- [What is required] In the material below, find every line containing "inconsistencia" and copy that line.

- [Material provided]

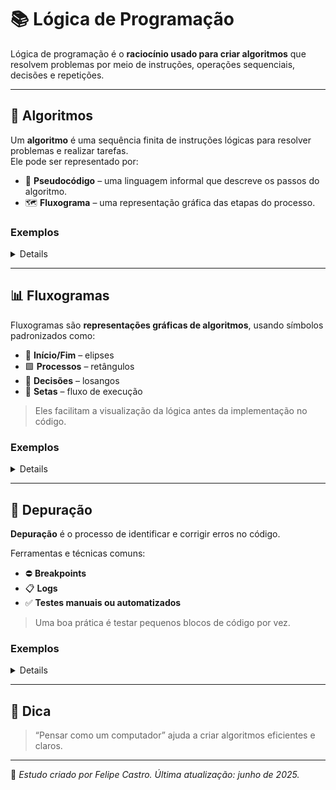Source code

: # 📚 Lógica de Programação

Lógica de programação é o **raciocínio usado para criar algoritmos** que resolvem problemas por meio de instruções, operações sequenciais, decisões e repetições.

---

## 🔢 Algoritmos

Um **algoritmo** é uma sequência finita de instruções lógicas para resolver problemas e realizar tarefas.  
Ele pode ser representado por:

- 🧠 **Pseudocódigo** – uma linguagem informal que descreve os passos do algoritmo.
- 🗺️ **Fluxograma** – uma representação gráfica das etapas do processo.

### Exemplos

<details>
<sumary></sumary>
</details>

---

## 📊 Fluxogramas

Fluxogramas são **representações gráficas de algoritmos**, usando símbolos padronizados como:

- 🔷 **Início/Fim** – elipses
- 🟩 **Processos** – retângulos
- 🔺 **Decisões** – losangos
- 🔀 **Setas** – fluxo de execução

> Eles facilitam a visualização da lógica antes da implementação no código.

### Exemplos

<details>
<sumary></sumary>
</details>

---

## 🐞 Depuração

**Depuração** é o processo de identificar e corrigir erros no código.

Ferramentas e técnicas comuns:

- ⛔ **Breakpoints**
- 📋 **Logs**
- ✅ **Testes manuais ou automatizados**

> Uma boa prática é testar pequenos blocos de código por vez.

### Exemplos

<details>
<sumary></sumary>
</details>

---

## 🧠 Dica

> “Pensar como um computador” ajuda a criar algoritmos eficientes e claros.

---

📌 _Estudo criado por Felipe Castro. Última atualização: junho de 2025._
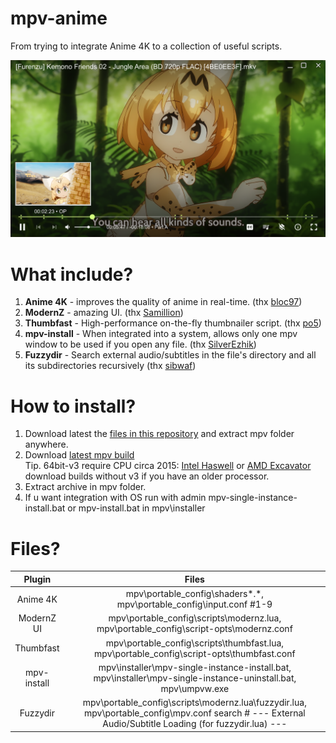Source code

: # mpv-anime

From trying to integrate Anime 4K to a collection of useful scripts.

![preview](preview.png?raw=true)

# What include?
1. <b>Anime 4K</b> - improves the quality of anime in real-time. (thx [bloc97](https://github.com/bloc97/Anime4K))
2. <b>ModernZ</b> - amazing UI. (thx [Samillion](https://github.com/Samillion/ModernZ))
3. <b>Thumbfast</b> - High-performance on-the-fly thumbnailer script. (thx [po5](https://github.com/po5/thumbfast))
4. <b>mpv-install</b> - When integrated into a system, allows only one mpv window to be used if you open any file. (thx [SilverEzhik](https://github.com/SilverEzhik/mpv-install))
5. <b>Fuzzydir</b> - Search external audio/subtitles in the file's directory and all its subdirectories recursively (thx [sibwaf]([https://github.com/po5/thumbfast](https://github.com/sibwaf/mpv-scripts/blob/master/fuzzydir.lua)))

# How to install?
1. Download latest the [files in this repository](https://github.com/Donate684/mpv-anime/archive/refs/heads/main.zip) and extract mpv folder anywhere.
2. Download [latest mpv build](https://sourceforge.net/projects/mpv-player-windows/files/)<br/>
Tip. 64bit-v3 require CPU circa 2015: [Intel Haswell](https://en.wikipedia.org/wiki/Haswell_(microarchitecture)) or [AMD Excavator](https://en.wikipedia.org/wiki/Excavator_(microarchitecture)) download builds without v3 if you have an older processor.
3. Extract archive in mpv folder.
4. If u want integration with OS run with admin mpv-single-instance-install.bat or mpv-install.bat in mpv\installer

# Files?
| Plugin | Files |
| :-: | :-: |
| Anime 4K | mpv\portable_config\shaders\*.*, mpv\portable_config\input.conf #1-9|
| ModernZ UI | mpv\portable_config\scripts\modernz.lua, mpv\portable_config\script-opts\modernz.conf |
| Thumbfast | mpv\portable_config\scripts\thumbfast.lua, mpv\portable_config\script-opts\thumbfast.conf |
| mpv-install | mpv\installer\mpv-single-instance-install.bat, mpv\installer\mpv-single-instance-uninstall.bat, mpv\umpvw.exe |
| Fuzzydir | mpv\portable_config\scripts\modernz.lua\fuzzydir.lua, mpv\portable_config\mpv.conf search # --- External Audio/Subtitle Loading (for fuzzydir.lua) --- |
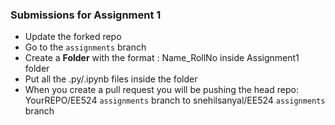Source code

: ### Submissions for Assignment 1

- Update the forked repo
- Go to the `assignments` branch
- Create a **Folder** with the format : Name_RollNo inside Assignment1 folder
- Put all the .py/.ipynb files inside the folder
- When you create a pull request you will be pushing the head repo: YourREPO/EE524 `assignments` branch to snehilsanyal/EE524 `assignments` branch
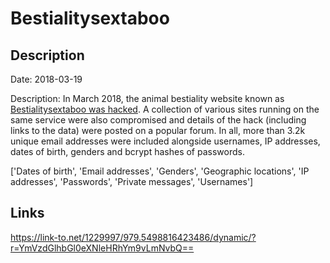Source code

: # Bestialitysextaboo

## Description

Date: 2018-03-19

Description:
In March 2018, the animal bestiality website known as <a href="https://motherboard.vice.com/en_us/article/evqvpz/bestiality-website-hacked-troy-hunt-have-i-been-pwned" target="_blank" rel="noopener">Bestialitysextaboo was hacked</a>. A collection of various sites running on the same service were also compromised and details of the hack (including links to the data) were posted on a popular forum. In all, more than 3.2k unique email addresses were included alongside usernames, IP addresses, dates of birth, genders and bcrypt hashes of passwords.


['Dates of birth', 'Email addresses', 'Genders', 'Geographic locations', 'IP addresses', 'Passwords', 'Private messages', 'Usernames']

## Links

https://link-to.net/1229997/979.5498816423486/dynamic/?r=YmVzdGlhbGl0eXNleHRhYm9vLmNvbQ==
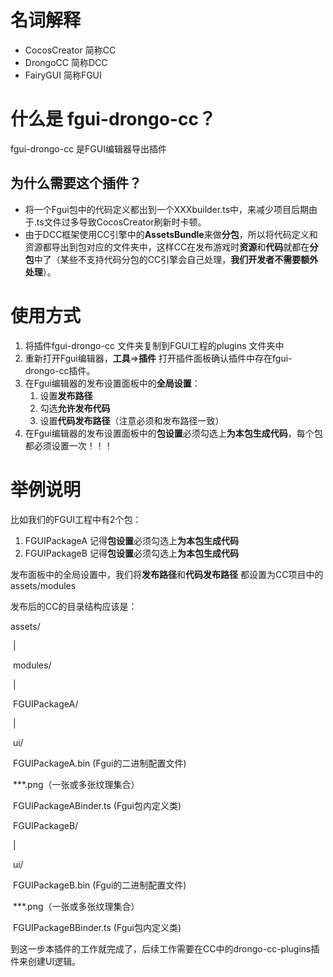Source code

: # 名词解释

* CocosCreator  简称CC
* DrongoCC       简称DCC
* FairyGUI         简称FGUI



# 什么是 fgui-drongo-cc？

fgui-drongo-cc 是FGUI编辑器导出插件

## 为什么需要这个插件？

* 将一个Fgui包中的代码定义都出到一个XXXbuilder.ts中，来减少项目后期由于.ts文件过多导致CocosCreator刷新时卡顿。
* 由于DCC框架使用CC引擎中的**AssetsBundle**来做**分包**，所以将代码定义和资源都导出到包对应的文件夹中，这样CC在发布游戏时**资源**和**代码**就都在**分包**中了（某些不支持代码分包的CC引擎会自己处理，**我们开发者不需要额外处理**）。



# 使用方式

1. 将插件fgui-drongo-cc 文件夹复制到FGUI工程的plugins 文件夹中
2. 重新打开Fgui编辑器，**工具**=>**插件** 打开插件面板确认插件中存在fgui-drongo-cc插件。
3. 在Fgui编辑器的发布设置面板中的**全局设置**：
   1. 设置**发布路径**
   2. 勾选**允许发布代码**
   3. 设置**代码发布路径**（注意必须和发布路径一致）
4. 在Fgui编辑器的发布设置面板中的**包设置**必须勾选上**为本包生成代码**，每个包都必须设置一次！！！

# 举例说明

比如我们的FGUI工程中有2个包：

1. FGUIPackageA				记得**包设置**必须勾选上**为本包生成代码**
2. FGUIPackageB                记得**包设置**必须勾选上**为本包生成代码**

发布面板中的全局设置中，我们将**发布路径**和**代码发布路径** 都设置为CC项目中的assets/modules

发布后的CC的目录结构应该是：

assets/

​		|

​		modules/

​					|

​					FGUIPackageA/

​											|

​											ui/

​												FGUIPackageA.bin   (Fgui的二进制配置文件)

​												***.png（一张或多张纹理集合）

​												FGUIPackageABinder.ts (Fgui包内定义类)

​					FGUIPackageB/

​											|

​											ui/

​												FGUIPackageB.bin   (Fgui的二进制配置文件)

​												***.png（一张或多张纹理集合）

​												FGUIPackageBBinder.ts (Fgui包内定义类)



到这一步本插件的工作就完成了，后续工作需要在CC中的drongo-cc-plugins插件来创建UI逻辑。 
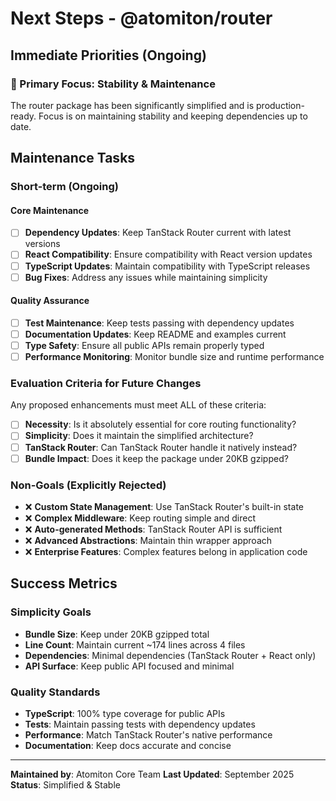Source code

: # Next Steps - @atomiton/router

## Immediate Priorities (Ongoing)

### 🎯 Primary Focus: Stability & Maintenance

The router package has been significantly simplified and is production-ready. Focus is on maintaining stability and keeping dependencies up to date.

## Maintenance Tasks

### Short-term (Ongoing)

#### Core Maintenance

- [ ] **Dependency Updates**: Keep TanStack Router current with latest versions
- [ ] **React Compatibility**: Ensure compatibility with React version updates
- [ ] **TypeScript Updates**: Maintain compatibility with TypeScript releases
- [ ] **Bug Fixes**: Address any issues while maintaining simplicity

#### Quality Assurance

- [ ] **Test Maintenance**: Keep tests passing with dependency updates
- [ ] **Documentation Updates**: Keep README and examples current
- [ ] **Type Safety**: Ensure all public APIs remain properly typed
- [ ] **Performance Monitoring**: Monitor bundle size and runtime performance

### Evaluation Criteria for Future Changes

Any proposed enhancements must meet ALL of these criteria:

- [ ] **Necessity**: Is it absolutely essential for core routing functionality?
- [ ] **Simplicity**: Does it maintain the simplified architecture?
- [ ] **TanStack Router**: Can TanStack Router handle it natively instead?
- [ ] **Bundle Impact**: Does it keep the package under 20KB gzipped?

### Non-Goals (Explicitly Rejected)

- ❌ **Custom State Management**: Use TanStack Router's built-in state
- ❌ **Complex Middleware**: Keep routing simple and direct
- ❌ **Auto-generated Methods**: TanStack Router API is sufficient
- ❌ **Advanced Abstractions**: Maintain thin wrapper approach
- ❌ **Enterprise Features**: Complex features belong in application code

## Success Metrics

### Simplicity Goals

- **Bundle Size**: Keep under 20KB gzipped total
- **Line Count**: Maintain current ~174 lines across 4 files
- **Dependencies**: Minimal dependencies (TanStack Router + React only)
- **API Surface**: Keep public API focused and minimal

### Quality Standards

- **TypeScript**: 100% type coverage for public APIs
- **Tests**: Maintain passing tests with dependency updates
- **Performance**: Match TanStack Router's native performance
- **Documentation**: Keep docs accurate and concise

---

**Maintained by**: Atomiton Core Team
**Last Updated**: September 2025
**Status**: Simplified & Stable
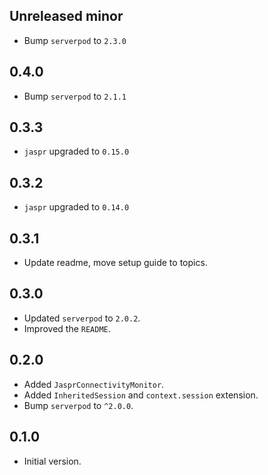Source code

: ## Unreleased minor 

- Bump `serverpod` to `2.3.0`

## 0.4.0

- Bump `serverpod` to `2.1.1`

## 0.3.3

- `jaspr` upgraded to `0.15.0`

## 0.3.2

- `jaspr` upgraded to `0.14.0`

## 0.3.1

- Update readme, move setup guide to topics.

## 0.3.0

- Updated `serverpod` to `2.0.2`.
- Improved the `README`.

## 0.2.0

- Added `JasprConnectivityMonitor`.
- Added `InheritedSession` and `context.session` extension.
- Bump `serverpod` to `^2.0.0`.

## 0.1.0

- Initial version.
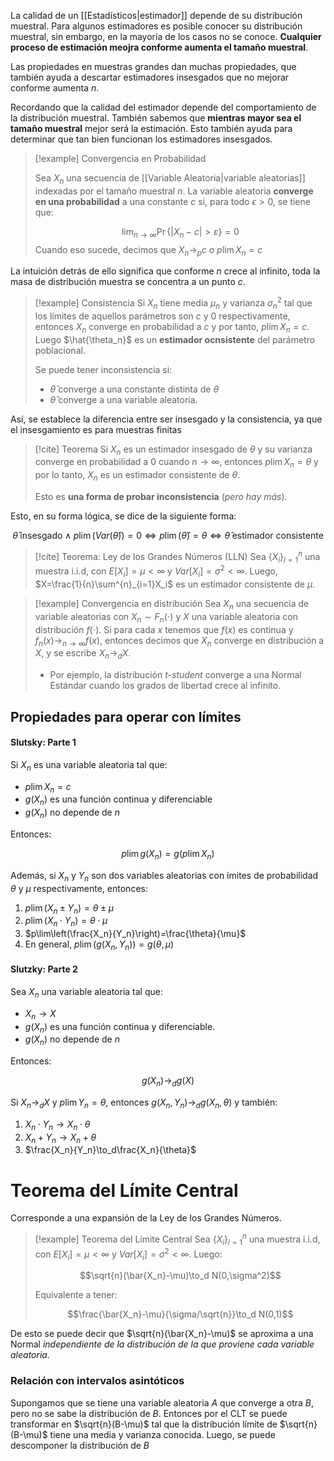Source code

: 
La calidad de un [[Estadísticos|estimador]] depende de su distribución muestral. Para algunos estimadores es posible conocer su distribución muestral, sin embargo, en la mayoría de los casos no se conoce.  **Cualquier proceso de estimación meojra conforme aumenta el tamaño muestral**. 

Las propiedades en muestras grandes dan muchas propiedades, que también ayuda a descartar estimadores insesgados que no mejorar conforme aumenta $n$. 

Recordando que la calidad del estimador depende del comportamiento de la distribución muestral. También sabemos que **mientras mayor sea el tamaño muestral** mejor será la estimación. Esto también ayuda para determinar que tan bien funcionan los estimadores insesgados. 

>[!example] Convergencia en Probabilidad 
>
>Sea $X_n$ una secuencia de [[Variable Aleatoria|variable aleatorias]] indexadas por el tamaño muestral $n$. La variable aleatoria **converge en una probabilidad** a una constante $c$ si, para todo $\epsilon>0$, se tiene que: 
>
>$$
\lim _{n \rightarrow \infty} \operatorname{Pr}\left\{\left|X_n-c\right|>\varepsilon\right\}=0$$
 Cuando eso sucede, decimos que $X_n\to_p c$ o $p\lim X_n=c$

La intuición detrás de ello significa que conforme *n* crece al infinito, toda la masa de distribución muestra se concentra a un punto $c$. 

>[!example] Consistencia 
>Si $X_n$ tiene media $\mu_n$ y varianza $\sigma^{2}_{n}$ tal que los límites de aquellos parámetros son $c$ y $0$ respectivamente, entonces $X_n$ converge en probabilidad a $c$ y por tanto, $p\lim X_n=c$. Luego $\hat{\theta_n}$ es un **estimador ocnsistente** del parámetro poblacional. 
>
>Se puede tener inconsistencia si: 
>
>- $\hat{\theta}$ converge a una constante distinta de $\theta$
>- $\hat{\theta}$ converge a una variable aleatoria. 


Así, se establece la diferencia entre ser insesgado y la consistencia, ya que el insesgamiento es para muestras finitas

>[!cite] Teorema 
>Si $X_n$ es un estimador insesgado de $\theta$ y su varianza converge en probabilidad a $0$ cuando $n\to\infty$, entonces $p\lim X_n=\theta$ y por lo tanto, $X_n$ es un estimador consistente de $\theta$. 
>
>Esto es **una forma de probar inconsistencia** (*pero hay más*).


Esto, en su forma lógica, se dice de la siguiente forma: 

$$\hat{\theta}\;\text{insesgado}\;\land\;p\lim(Var(\hat{\theta}))=0\iff p\lim(\hat{\theta})=\theta\iff\hat{\theta}\;\text{estimador consistente}$$

>[!cite] Teorema: Ley de los Grandes Números (LLN)
>Sea $\lbrace X_i\rbrace^{n}_{i=1}$ una muestra i.i.d, con $E[X_i]=\mu<\infty$ y $Var[X_i]=\sigma^2<\infty$. Luego, $X=\frac{1}{n}\sum^{n}_{i=1}X_i$ es un estimador consistente de $\mu$. 

>[!example] Convergencia en distribución 
>Sea $X_n$ una secuencia de variable aleatorias con $X_n\sim F_n(\cdot)$ y $X$ una variable aleatoria con distribución $f(\cdot)$. Si para cada $x$ tenemos que $f(x)$ es continua y $f_n(x)\to_{n\to\infty}f(x)$, entonces decimos que $X_n$ converge en distribución a $X$, y se escribe $X_n\to_d X$. 
>
>- Por ejemplo, la distribución *t-student* converge a una Normal Estándar cuando los grados de libertad crece al infinito. 


## Propiedades para operar con límites 

#### Slutsky: Parte 1 

Si $X_n$ es una variable aleatoria tal que: 

- $p\lim X_n=c$
- $g(X_n)$ es una función continua y diferenciable 
- $g(X_n)$ no depende de $n$

Entonces: 

$$p\lim g(X_n)=g(p\lim X_n)$$

Además, si $X_n$ y $Y_n$ son dos variables aleatorias con ímites de probabilidad $\theta$ y $\mu$ respectivamente, entonces: 

1. $p\lim(X_n\pm Y_n)=\theta\pm\mu$
2. $p\lim(X_n\cdot Y_n)=\theta\cdot\mu$
3. $p\lim\left(\frac{X_n}{Y_n}\right)=\frac{\theta}{\mu}$
4. En general, $p\lim (g(X_n, Y_n))=g(\theta, \mu)$ 

#### Slutzky: Parte 2 


Sea $X_n$ una variable aleatoria tal que: 

- $X_n\to X$
- $g(X_n)$ es una función continua y diferenciable. 
- $g(X_n)$ no depende de $n$

Entonces: 

$$g(X_n)\to_d g(X)$$

Si $X_n\to_dX$ y $p\lim Y_n=\theta$, entonces $g(X_n, Y_n)\to_d g(X_n,\theta)$ y también: 

1. $X_n\cdot Y_n\to X_n\cdot\theta$
2. $X_n+Y_n\to X_n+\theta$
3. $\frac{X_n}{Y_n}\to_d\frac{X_n}{\theta}$

# Teorema del Límite Central 

Corresponde a una expansión de la Ley de los Grandes Números. 

>[!example] Teorema del Límite Central 
>Sea $\lbrace X_i\rbrace^{n}_{i=1}$ una muestra i.i.d, con $E[X_i]=\mu<\infty$ y $Var[X_i]=\sigma^2<\infty$. Luego: 
>
>$$\sqrt{n}(\bar{X_n}-\mu)\to_d N(0,\sigma^2)$$
>
>Equivalente a tener: 
>
>$$\frac{\bar{X_n}-\mu}{\sigma/\sqrt{n}}\to_d N(0,1)$$


De esto se puede decir que $\sqrt{n}(\bar{X_n}-\mu)$ se aproxima a una Normal *independiente de la distribución de la que proviene cada variable aleatoria*. 


### Relación con intervalos asintóticos 

Supongamos que se tiene una variable aleatoria $A$ que converge a otra $B$, pero no se sabe la distribución de $B$. Entonces por el CLT se puede transformar en $\sqrt{n}(B-\mu)$ tal que la distribución límite de $\sqrt{n}(B-\mu)$ tiene una media y varianza conocida. Luego, se puede descomponer la distribución de $B$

- [The answer]
>Se puede tener inconsistencia si: 
>Esto es **una forma de probar inconsistencia** (*pero hay más*).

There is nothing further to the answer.